Uman has entered into certain licenses with other companies for use of Uman’s technology. These licenses have royalty components from which the Company earns and recognizes royalty revenue throughout the year. The Company recognized revenue of $0.2 million and $2.1 million for the years ended December 31, 2019 and 2018, respectively, as collaboration revenue.

Evaluation and option agreements and license agreement

In 2015, the Company entered into three agreements, for three separate fields, with a diagnostic company for the evaluation of the Company’s Simoa technology. These agreements each allowed for the option to negotiate a license agreement. In return, the Company received non-refundable payments totaling $2.0 million. In December 2016, the diagnostic company exercised one of its options and the parties entered into a license agreement in one of the fields. This agreement has a one-time non-refundable license fee of $1.0 million and the right to receive running low single digit royalties on licensed products. The negotiation periods for the other two agreements were extended and the negotiations remain ongoing.

For each of the three fields, the right to evaluate the technology, the right to negotiate a license to the technology, and the undelivered license to the technology represents a combined unit of accounting, and the licenses to each of the three fields each have standalone value. The Company has allocated the allocable arrangement consideration based on the relative selling price of each unit of accounting. The best estimated selling price of each of the three options was determined to be representative of the contractual amount paid for each option. The Company defers the amounts allocated to each of the three options until the corresponding license is delivered or, if no license agreement is executed and delivered, when the negotiations for each option terminates.

Upon execution of the license in one of the fields in December 2016, the $1.0 million license fee, in addition to the $0.8 million allocated to the option for this field, resulted in a total of $1.8 million of consideration being recognized as revenue as there were no remaining undelivered performance obligations.
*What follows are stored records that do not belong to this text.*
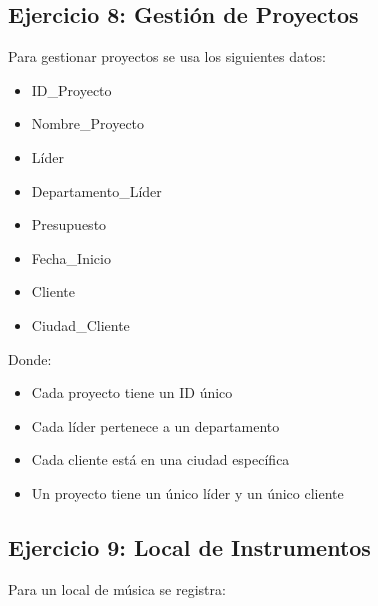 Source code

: \documentclass[12pt]{article}
\begin{document}
\subsection{Ejercicio 8: Gestión de Proyectos}
Para gestionar proyectos se usa los siguientes datos:

\vspace{0.5em}

\begin{minipage}[t]{0.48\textwidth}
\begin{itemize}
    \item ID\_Proyecto
    \item Nombre\_Proyecto
    \item Líder
    \item Departamento\_Líder
\end{itemize}
\end{minipage}
\hfill
\begin{minipage}[t]{0.48\textwidth}
\begin{itemize}
    \item Presupuesto
    \item Fecha\_Inicio
    \item Cliente
    \item Ciudad\_Cliente
\end{itemize}
\end{minipage}

\vspace{1em}

Donde:
\begin{itemize}
    \item Cada proyecto tiene un ID único
    \item Cada líder pertenece a un departamento
    \item Cada cliente está en una ciudad específica
    \item Un proyecto tiene un único líder y un único cliente
\end{itemize}

\subsection{Ejercicio 9: Local de Instrumentos}
Para un local de música se registra:

\vspace{0.5em}
\end{document}
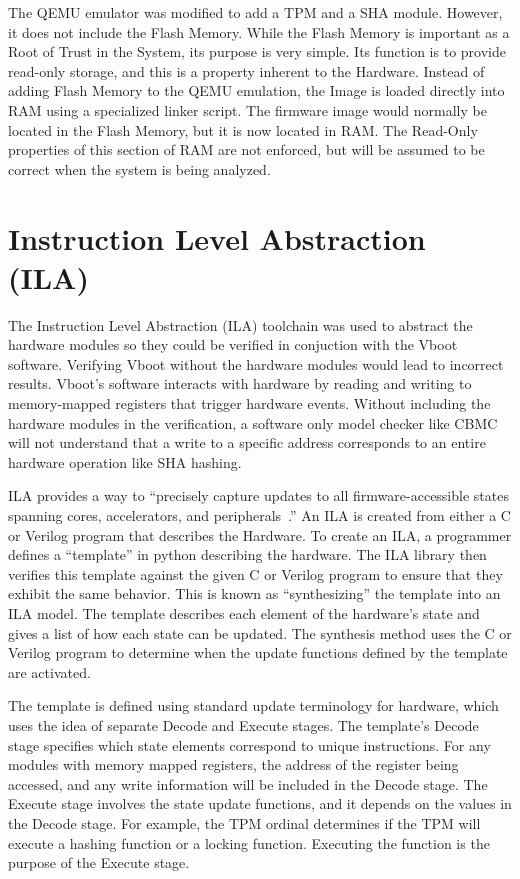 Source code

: The QEMU emulator was modified to add a TPM and a SHA module. 
However, it does not include the Flash Memory.
While the Flash Memory is important as a Root of Trust in the System, its purpose is very simple.
Its function is to provide read-only storage, and this is a property inherent to
the Hardware.
Instead of adding Flash Memory to the QEMU emulation, the Image is loaded
directly into RAM using a specialized linker script. %
The firmware image would normally be located in the Flash Memory, but it is now
located in RAM\@.
The Read-Only properties of this section of RAM are not enforced, but will be
assumed to be correct when the system is being analyzed.

\section{Instruction Level Abstraction (ILA)}

The Instruction Level Abstraction (ILA) toolchain was used to abstract the
hardware modules so they could be verified in conjuction with the Vboot software.
Verifying Vboot without the hardware modules would lead to incorrect results. 
Vboot's software interacts with hardware by reading and
writing to memory-mapped registers that trigger hardware events.
Without including the hardware modules in the verification, a software only model 
checker like CBMC will not understand that a write to a specific address corresponds to
an entire hardware operation like SHA hashing.


ILA provides a way to ``precisely capture updates to all firmware-accessible
states spanning cores, accelerators, and peripherals~\cite{ila-template}.''
An ILA is created from either a C or Verilog program that describes the
Hardware.
To create an ILA, a programmer defines a ``template'' in python describing the
hardware.
The ILA library then verifies this template against the given C or Verilog
program to ensure that they exhibit the same behavior.
This is known as ``synthesizing'' the template into an ILA model.
The template describes each element of the hardware's state and gives a list of
how each state can be updated.
The synthesis method uses the C or Verilog program to determine when the update
functions defined by the template are activated.

The template is defined using standard update terminology for hardware, which
uses the idea of separate Decode and Execute stages.
The template's Decode stage specifies which state elements correspond to unique
instructions.
For any modules with memory mapped registers, the address of the register being
accessed, and any write information will be included in the Decode stage. 
The Execute stage involves the state update functions, and it depends on the
values in the Decode stage.
For example, the TPM ordinal determines if the TPM will execute a hashing
function or a locking function.
Executing the function is the purpose of the Execute stage.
Because the negotiations remain ongoing with respect to the other two fields, the consideration allocated to these options of $1.2 million has been deferred and is recorded as deferred revenue as of December 31, 2019.

In December 2018 the Company entered into an option agreement for the rights to negotiate an exclusive agreement with the diagnostic company. In exchange for the rights to negotiate an exclusive agreement, the Company will receive $0.5 million in consideration. As the right to negotiate with the Company has not been executed, the consideration from this agreement is deferred until the sooner of the execution of the contract or the end of the option period. As the option has not been exercised as of December 31, 2019, the $0.5 million is recorded as deferred revenue.

 

As of December 31, 2019 the Company has $1.7 million of deferred revenue related to ongoing negotiations with the diagnostics company.